Jesus is like movie projector film, as the image of God, the revelation of who God is and what He is like, etc., written into human form. Emanating from the Father is the Holy Spirit, like a light, flowing through the image of God, Jesus, which image impinges upon our hearts to give the knowledge of God in our hearts like the movie upon the projector screen. Again, in this analogy, the Father is the light source, Jesus is the film, the Holy Spirit is the flowing of the light rays through Jesus, and our hearts are the movie screen.

This truth is what Jesus meant when He talked about the work of the Comforter, the Holy Spirit, in John 14:16-17, 14:26, 15:26, 16:7, and 16:13-14. That very last verse is perhaps the clearest of all, “He will take of mine and show it to you.” Nothing short of this will do. He takes Jesus’ righteous human nature, which is full of God, and is in line with God, and causes our hearts to know it.

Without this light coming by the Holy Spirit, the Scriptures are essentially a closed book. They are like someone looking at those old rolls of movie film directly without the aid of a movie projector; that is, it is as if you tried to understand the movie by just looking directly at the film – it doesn’t make much sense. Sure, a few images will be able to be seen, and the person may feel that they are getting a little of what the movie is about, but it is really only as the roll of film is put on the movie projector, and the projector is turned on and shined at a screen, and all other light sources are turned off, that the movie “comes alive” on the screen. Similarly, it is only as the Scriptures are brought into the inner working of God’s being that the Scriptures “come alive” into spiritual reality within us.

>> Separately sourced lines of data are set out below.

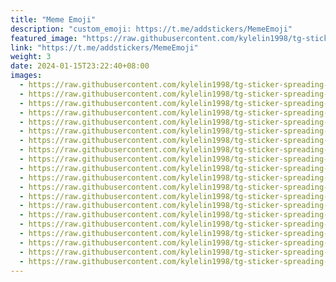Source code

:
 ```yaml
---
title: "Meme Emoji"
description: "custom_emoji: https://t.me/addstickers/MemeEmoji"
featured_image: "https://raw.githubusercontent.com/kylelin1998/tg-sticker-spreading-worldwide-images/main/img/b5d2b639-7601-4b5d-a8a9-9b30ab4daa23.jpg"
link: "https://t.me/addstickers/MemeEmoji"
weight: 3
date: 2024-01-15T23:22:40+08:00
images:
  - https://raw.githubusercontent.com/kylelin1998/tg-sticker-spreading-worldwide-images/main/img/b5d2b639-7601-4b5d-a8a9-9b30ab4daa23.jpg
  - https://raw.githubusercontent.com/kylelin1998/tg-sticker-spreading-worldwide-images/main/img/b98e4bcb-0719-4543-8341-6d63ac24b24e.jpg
  - https://raw.githubusercontent.com/kylelin1998/tg-sticker-spreading-worldwide-images/main/img/9b4290ed-4f53-4af0-b7d8-177099ebff2c.jpg
  - https://raw.githubusercontent.com/kylelin1998/tg-sticker-spreading-worldwide-images/main/img/c1ade449-eedb-4c07-b3c2-1938da4fc171.jpg
  - https://raw.githubusercontent.com/kylelin1998/tg-sticker-spreading-worldwide-images/main/img/33c71159-812d-4308-8469-1fb58543c810.jpg
  - https://raw.githubusercontent.com/kylelin1998/tg-sticker-spreading-worldwide-images/main/img/928519c4-d3de-4081-ac2e-41db057f6714.jpg
  - https://raw.githubusercontent.com/kylelin1998/tg-sticker-spreading-worldwide-images/main/img/00c47b4c-0112-4e91-9dba-97e0d00bdb53.jpg
  - https://raw.githubusercontent.com/kylelin1998/tg-sticker-spreading-worldwide-images/main/img/bb25aad1-b112-49c0-b103-29cccf6f5bfa.jpg
  - https://raw.githubusercontent.com/kylelin1998/tg-sticker-spreading-worldwide-images/main/img/16ff8268-0134-4a6f-b660-d38f5ac010db.jpg
  - https://raw.githubusercontent.com/kylelin1998/tg-sticker-spreading-worldwide-images/main/img/96ceefd7-48aa-45fc-ae56-2f5cf685a95f.jpg
  - https://raw.githubusercontent.com/kylelin1998/tg-sticker-spreading-worldwide-images/main/img/04db81b9-c98c-444a-bf7b-3a06be0c79b1.jpg
  - https://raw.githubusercontent.com/kylelin1998/tg-sticker-spreading-worldwide-images/main/img/2875ff19-f726-4517-a305-ca921a71824a.jpg
  - https://raw.githubusercontent.com/kylelin1998/tg-sticker-spreading-worldwide-images/main/img/7a6ec6c2-3b7c-47e1-b814-f6cf009be94a.jpg
  - https://raw.githubusercontent.com/kylelin1998/tg-sticker-spreading-worldwide-images/main/img/c4fa2198-41bd-436f-8e98-6ddcc3eb4edf.jpg
  - https://raw.githubusercontent.com/kylelin1998/tg-sticker-spreading-worldwide-images/main/img/3892b860-cdb1-439d-bfab-1a82ab6d599e.jpg
  - https://raw.githubusercontent.com/kylelin1998/tg-sticker-spreading-worldwide-images/main/img/3d3bb716-ce4c-456b-98ae-e416cb39bd98.jpg
  - https://raw.githubusercontent.com/kylelin1998/tg-sticker-spreading-worldwide-images/main/img/d0b03ae8-b142-4e84-b4fc-3796d79bd4c0.jpg
  - https://raw.githubusercontent.com/kylelin1998/tg-sticker-spreading-worldwide-images/main/img/5b20def5-1dd9-474d-a54f-d85b497f32ad.jpg
  - https://raw.githubusercontent.com/kylelin1998/tg-sticker-spreading-worldwide-images/main/img/a7a633e1-0616-4d52-b293-e898756452af.jpg
  - https://raw.githubusercontent.com/kylelin1998/tg-sticker-spreading-worldwide-images/main/img/2e7003de-a62c-43f0-9cf5-b15d2a0f132a.jpg
---
```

These ideas, that our understanding of the Bible does not come from our own effort, study, or interpretation, but rather by the working of the Holy Spirit, is what Peter is referring to in II Peter 1:19-21. In short, he is saying that Scripture came as men were moved by the Holy Spirit (and not by men’s wills), so also the light of understanding does not come from our own means (reasoning, logic, study – which is what the word “private” means there in King James; it means “of ones own self”), but by the moving of the Holy Spirit.

Fellowship

It is not only as we pray, or read the Bible under the direct illumination of the Spirit, that the Word of God comes in glory to enlighten our hearts. It is also as we fellowship with other believers that this happens. They may teach us. They may prophesy to us. Their very lives may be of such an “epistle” nature that we just observe their lives and receive a revelation by the Holy Spirit. Or we may be the ones anointed to speak the truth, and the very truth that the Holy Spirit anoints us to share may be new to us too, so that we are also edified by the things we share. As we fellowship, the life of Jesus which we mutually share comes forth to build us all up in the faith and knowledge of Jesus Christ.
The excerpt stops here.